• _Exercise aim_:
Each line in these records that contains "biographies" counts once. Give the number only.

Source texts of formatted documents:
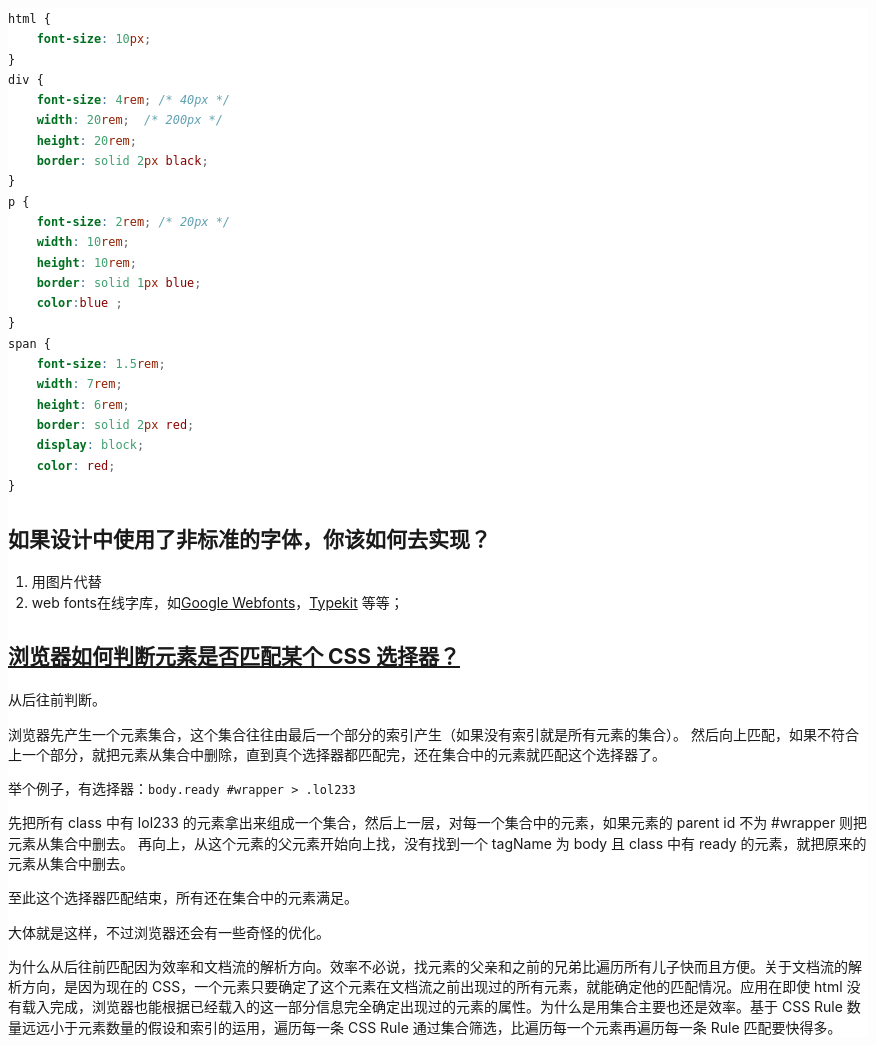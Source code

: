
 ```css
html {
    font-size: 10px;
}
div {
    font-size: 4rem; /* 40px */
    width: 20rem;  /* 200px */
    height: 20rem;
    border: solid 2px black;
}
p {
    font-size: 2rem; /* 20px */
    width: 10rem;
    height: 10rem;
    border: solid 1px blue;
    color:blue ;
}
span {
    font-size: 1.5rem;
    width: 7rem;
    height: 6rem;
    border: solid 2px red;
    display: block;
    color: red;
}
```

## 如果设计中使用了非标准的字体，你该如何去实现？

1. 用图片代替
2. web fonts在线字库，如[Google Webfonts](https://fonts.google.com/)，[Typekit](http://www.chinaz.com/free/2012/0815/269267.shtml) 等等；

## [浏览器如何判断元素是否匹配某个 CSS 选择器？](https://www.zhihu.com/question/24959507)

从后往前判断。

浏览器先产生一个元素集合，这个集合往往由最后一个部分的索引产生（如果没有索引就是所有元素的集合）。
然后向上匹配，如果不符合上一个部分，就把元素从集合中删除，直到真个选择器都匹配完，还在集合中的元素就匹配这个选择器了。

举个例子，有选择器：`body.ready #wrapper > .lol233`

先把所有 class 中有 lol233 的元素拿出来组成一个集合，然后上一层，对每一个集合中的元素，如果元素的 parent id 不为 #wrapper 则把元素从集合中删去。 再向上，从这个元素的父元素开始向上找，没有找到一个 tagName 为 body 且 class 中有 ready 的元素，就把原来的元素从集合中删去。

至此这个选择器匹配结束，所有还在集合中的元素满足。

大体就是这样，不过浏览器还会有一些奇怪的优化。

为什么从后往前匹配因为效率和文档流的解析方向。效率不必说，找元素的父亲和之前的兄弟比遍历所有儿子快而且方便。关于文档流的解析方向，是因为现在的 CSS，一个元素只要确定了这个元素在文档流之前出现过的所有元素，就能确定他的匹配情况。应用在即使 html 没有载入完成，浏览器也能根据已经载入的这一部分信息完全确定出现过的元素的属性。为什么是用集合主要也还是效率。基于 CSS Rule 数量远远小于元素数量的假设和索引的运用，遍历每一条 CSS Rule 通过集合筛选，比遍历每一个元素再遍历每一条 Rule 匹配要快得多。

---

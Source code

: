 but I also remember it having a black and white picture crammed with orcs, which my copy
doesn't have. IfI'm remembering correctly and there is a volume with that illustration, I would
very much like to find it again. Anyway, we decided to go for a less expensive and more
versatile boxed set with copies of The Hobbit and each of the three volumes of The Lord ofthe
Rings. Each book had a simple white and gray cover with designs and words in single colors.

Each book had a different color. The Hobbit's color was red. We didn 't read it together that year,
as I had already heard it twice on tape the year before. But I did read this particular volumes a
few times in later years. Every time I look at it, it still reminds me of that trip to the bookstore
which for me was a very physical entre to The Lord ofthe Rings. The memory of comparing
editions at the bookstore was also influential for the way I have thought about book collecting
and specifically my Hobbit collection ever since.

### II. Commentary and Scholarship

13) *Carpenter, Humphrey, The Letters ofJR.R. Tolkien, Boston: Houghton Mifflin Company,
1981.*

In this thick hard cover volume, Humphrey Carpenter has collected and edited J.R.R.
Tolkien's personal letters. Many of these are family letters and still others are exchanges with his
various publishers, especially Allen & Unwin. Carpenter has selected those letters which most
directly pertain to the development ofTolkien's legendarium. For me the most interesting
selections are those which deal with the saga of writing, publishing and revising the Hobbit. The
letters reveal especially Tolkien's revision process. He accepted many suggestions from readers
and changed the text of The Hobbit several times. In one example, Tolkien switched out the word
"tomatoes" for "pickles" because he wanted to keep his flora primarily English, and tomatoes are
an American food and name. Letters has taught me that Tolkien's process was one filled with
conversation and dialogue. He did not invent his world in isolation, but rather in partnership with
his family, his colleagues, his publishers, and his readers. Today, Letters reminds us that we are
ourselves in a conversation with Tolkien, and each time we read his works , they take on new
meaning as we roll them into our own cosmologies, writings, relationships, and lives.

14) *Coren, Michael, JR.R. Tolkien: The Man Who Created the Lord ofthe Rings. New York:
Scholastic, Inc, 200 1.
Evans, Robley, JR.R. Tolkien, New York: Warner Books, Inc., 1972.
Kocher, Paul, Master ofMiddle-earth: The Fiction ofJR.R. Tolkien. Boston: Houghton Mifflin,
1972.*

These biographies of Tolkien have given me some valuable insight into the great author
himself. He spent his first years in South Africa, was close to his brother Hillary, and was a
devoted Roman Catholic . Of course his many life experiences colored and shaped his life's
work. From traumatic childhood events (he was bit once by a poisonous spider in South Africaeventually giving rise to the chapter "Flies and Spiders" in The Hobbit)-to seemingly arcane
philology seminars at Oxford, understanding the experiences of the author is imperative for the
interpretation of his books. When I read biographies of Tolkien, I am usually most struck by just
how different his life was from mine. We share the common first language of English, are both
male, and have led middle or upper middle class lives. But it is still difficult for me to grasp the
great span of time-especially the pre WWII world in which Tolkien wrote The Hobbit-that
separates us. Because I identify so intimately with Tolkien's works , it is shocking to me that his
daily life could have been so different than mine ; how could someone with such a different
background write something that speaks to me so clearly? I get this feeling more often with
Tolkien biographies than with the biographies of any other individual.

==

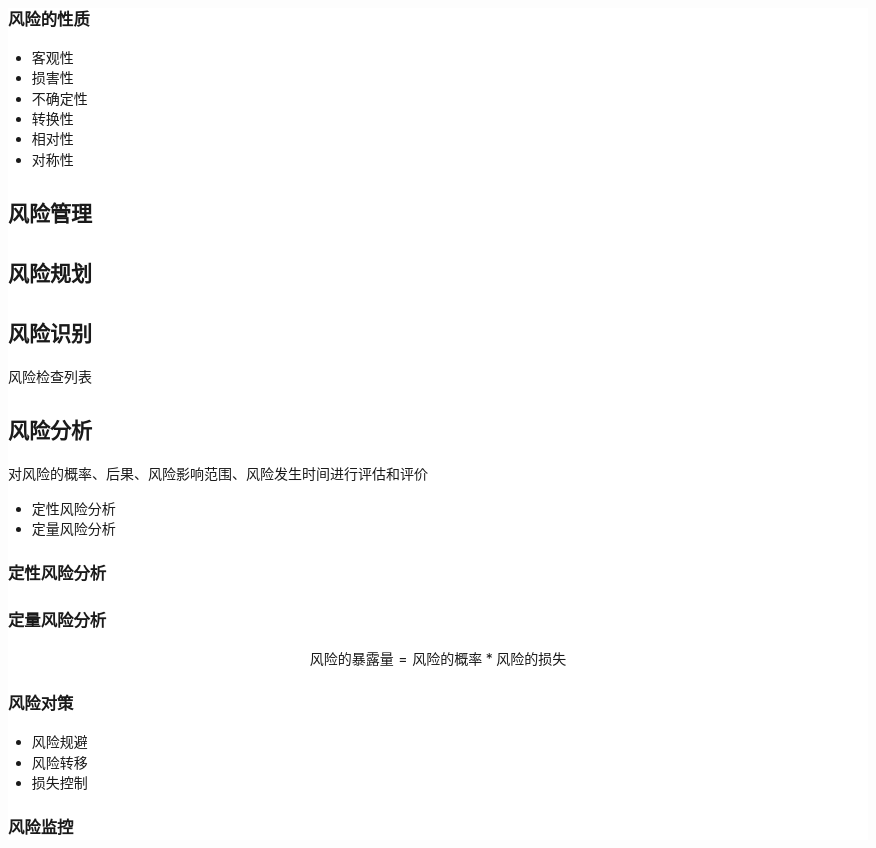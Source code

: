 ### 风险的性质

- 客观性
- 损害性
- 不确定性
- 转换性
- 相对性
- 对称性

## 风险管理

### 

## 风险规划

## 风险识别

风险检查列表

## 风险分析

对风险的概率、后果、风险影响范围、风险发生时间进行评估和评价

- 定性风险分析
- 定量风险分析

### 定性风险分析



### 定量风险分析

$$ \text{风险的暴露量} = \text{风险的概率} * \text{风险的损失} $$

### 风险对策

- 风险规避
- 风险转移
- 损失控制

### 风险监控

• _Task output_:
3